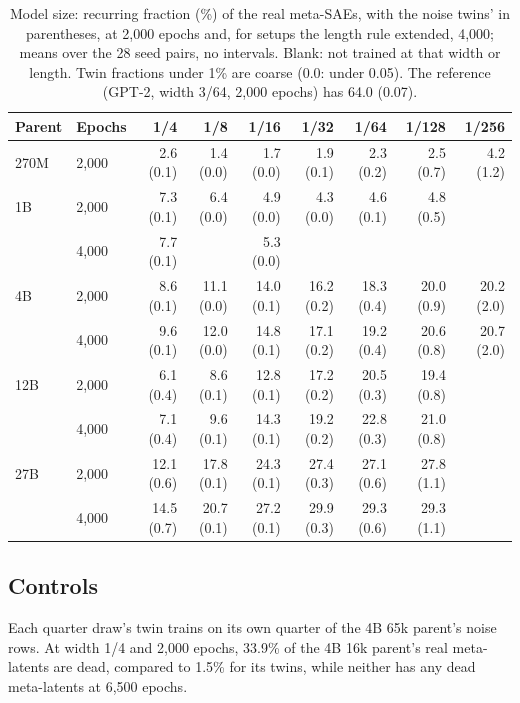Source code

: \begin{table}[!htbp]
  \caption{Model size: recurring fraction (\%) of the real meta-SAEs, with the noise twins' in parentheses, at 2,000 epochs and, for setups the length rule extended, 4,000; means over the 28 seed pairs, no intervals. Blank: not trained at that width or length. Twin fractions under 1\% are coarse (0.0: under 0.05). The reference (GPT-2, width 3/64, 2,000 epochs) has 64.0 (0.07).}
  \label{tab:app-recurring}
  \centering
  \small
  \setlength{\tabcolsep}{4pt}
  \begin{tabular}{@{}llrrrrrrr@{}}
    \toprule
    Parent & Epochs & 1/4 & 1/8 & 1/16 & 1/32 & 1/64 & 1/128 & 1/256 \\
    \midrule
    270M & 2,000 & 2.6 (0.1) & 1.4 (0.0) & 1.7 (0.0) & 1.9 (0.1) & 2.3 (0.2) & 2.5 (0.7) & 4.2 (1.2) \\
    1B & 2,000 & 7.3 (0.1) & 6.4 (0.0) & 4.9 (0.0) & 4.3 (0.0) & 4.6 (0.1) & 4.8 (0.5) & \\
    & 4,000 & 7.7 (0.1) & & 5.3 (0.0) & & & & \\
    4B & 2,000 & 8.6 (0.1) & 11.1 (0.0) & 14.0 (0.1) & 16.2 (0.2) & 18.3 (0.4) & 20.0 (0.9) & 20.2 (2.0) \\
    & 4,000 & 9.6 (0.1) & 12.0 (0.0) & 14.8 (0.1) & 17.1 (0.2) & 19.2 (0.4) & 20.6 (0.8) & 20.7 (2.0) \\
    12B & 2,000 & 6.1 (0.4) & 8.6 (0.1) & 12.8 (0.1) & 17.2 (0.2) & 20.5 (0.3) & 19.4 (0.8) & \\
    & 4,000 & 7.1 (0.4) & 9.6 (0.1) & 14.3 (0.1) & 19.2 (0.2) & 22.8 (0.3) & 21.0 (0.8) & \\
    27B & 2,000 & 12.1 (0.6) & 17.8 (0.1) & 24.3 (0.1) & 27.4 (0.3) & 27.1 (0.6) & 27.8 (1.1) & \\
    & 4,000 & 14.5 (0.7) & 20.7 (0.1) & 27.2 (0.1) & 29.9 (0.3) & 29.3 (0.6) & 29.3 (1.1) & \\
    \bottomrule
  \end{tabular}
\end{table}

\subsection{Controls}
Each quarter draw's twin trains on its own quarter of the 4B 65k parent's noise rows.
At width 1/4 and 2,000 epochs, 33.9\% of the 4B 16k parent's real meta-latents are dead, compared to 1.5\% for its twins, while neither has any dead meta-latents at 6,500 epochs.

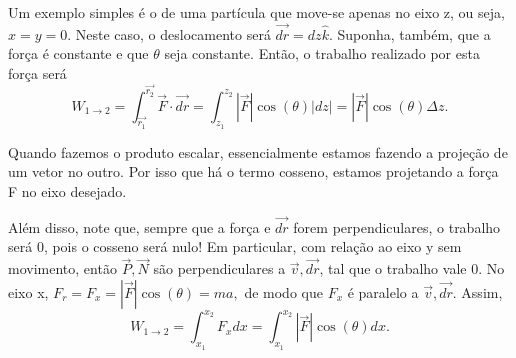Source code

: \documentclass[PhysicsI/physics_notes.tex]{subfiles}
\begin{document}
\begin{example}
	Um exemplo simples é o de uma partícula que move-se apenas no eixo z, ou seja,
	\(x = y = 0.\) Neste caso, o deslocamento será \(\vec{dr} = dz \hat{k}\). Suponha,
	também, que a força é constante e que \(\theta \) seja constante. Então, o
	trabalho realizado por esta força será
	\[
		W_{1\rightarrow2} = \int_{\vec{r_{1}}}^{\vec{r_{2}}}\vec{F}\cdot \vec{dr} = \int_{z_{1}}^{z_{2}}|\vec{F}|\cos{(\theta )}|dz| = |\vec{F}|\cos{(\theta )}\Delta z.
	\]
\end{example}
Quando fazemos o produto escalar, essencialmente estamos fazendo a projeção de um
vetor no outro. Por isso que há o termo cosseno, estamos projetando a força F
no eixo desejado.

Além disso, note que, sempre que a força e \(\vec{dr}\) forem perpendiculares,
o trabalho será 0, pois o cosseno será nulo! Em particular, com relação
ao eixo y sem movimento, então \(\vec{P}, \vec{N}\) são perpendiculares a \(\vec{v}, \vec{dr}\), tal que
o trabalho vale 0. No eixo x, \(F_{r} = F_{x} = |\vec{F}|\cos{(\theta )} = ma,\)
de modo que \(F_{x}\) é paralelo a \(\vec{v}, \vec{dr}\). Assim,
\[
	W_{1\rightarrow 2} = \int_{x_{1}}^{x_{2}}F_{x}dx = \int_{x_{1}}^{x_{2}}|\vec{F}|\cos{(\theta )}dx.
\]
\end{document}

Exercise requirements: Going down the listing above, begin printing at the line with "Parent & Epochs" and finish with the line with "27B & 2,000", exactly as they appear.

Solution to this problem:
    Parent & Epochs & 1/4 & 1/8 & 1/16 & 1/32 & 1/64 & 1/128 & 1/256 \\
    \midrule
    270M & 2,000 & 2.6 (0.1) & 1.4 (0.0) & 1.7 (0.0) & 1.9 (0.1) & 2.3 (0.2) & 2.5 (0.7) & 4.2 (1.2) \\
    1B & 2,000 & 7.3 (0.1) & 6.4 (0.0) & 4.9 (0.0) & 4.3 (0.0) & 4.6 (0.1) & 4.8 (0.5) & \\
    & 4,000 & 7.7 (0.1) & & 5.3 (0.0) & & & & \\
    4B & 2,000 & 8.6 (0.1) & 11.1 (0.0) & 14.0 (0.1) & 16.2 (0.2) & 18.3 (0.4) & 20.0 (0.9) & 20.2 (2.0) \\
    & 4,000 & 9.6 (0.1) & 12.0 (0.0) & 14.8 (0.1) & 17.1 (0.2) & 19.2 (0.4) & 20.6 (0.8) & 20.7 (2.0) \\
    12B & 2,000 & 6.1 (0.4) & 8.6 (0.1) & 12.8 (0.1) & 17.2 (0.2) & 20.5 (0.3) & 19.4 (0.8) & \\
    & 4,000 & 7.1 (0.4) & 9.6 (0.1) & 14.3 (0.1) & 19.2 (0.2) & 22.8 (0.3) & 21.0 (0.8) & \\
    27B & 2,000 & 12.1 (0.6) & 17.8 (0.1) & 24.3 (0.1) & 27.4 (0.3) & 27.1 (0.6) & 27.8 (1.1) & \\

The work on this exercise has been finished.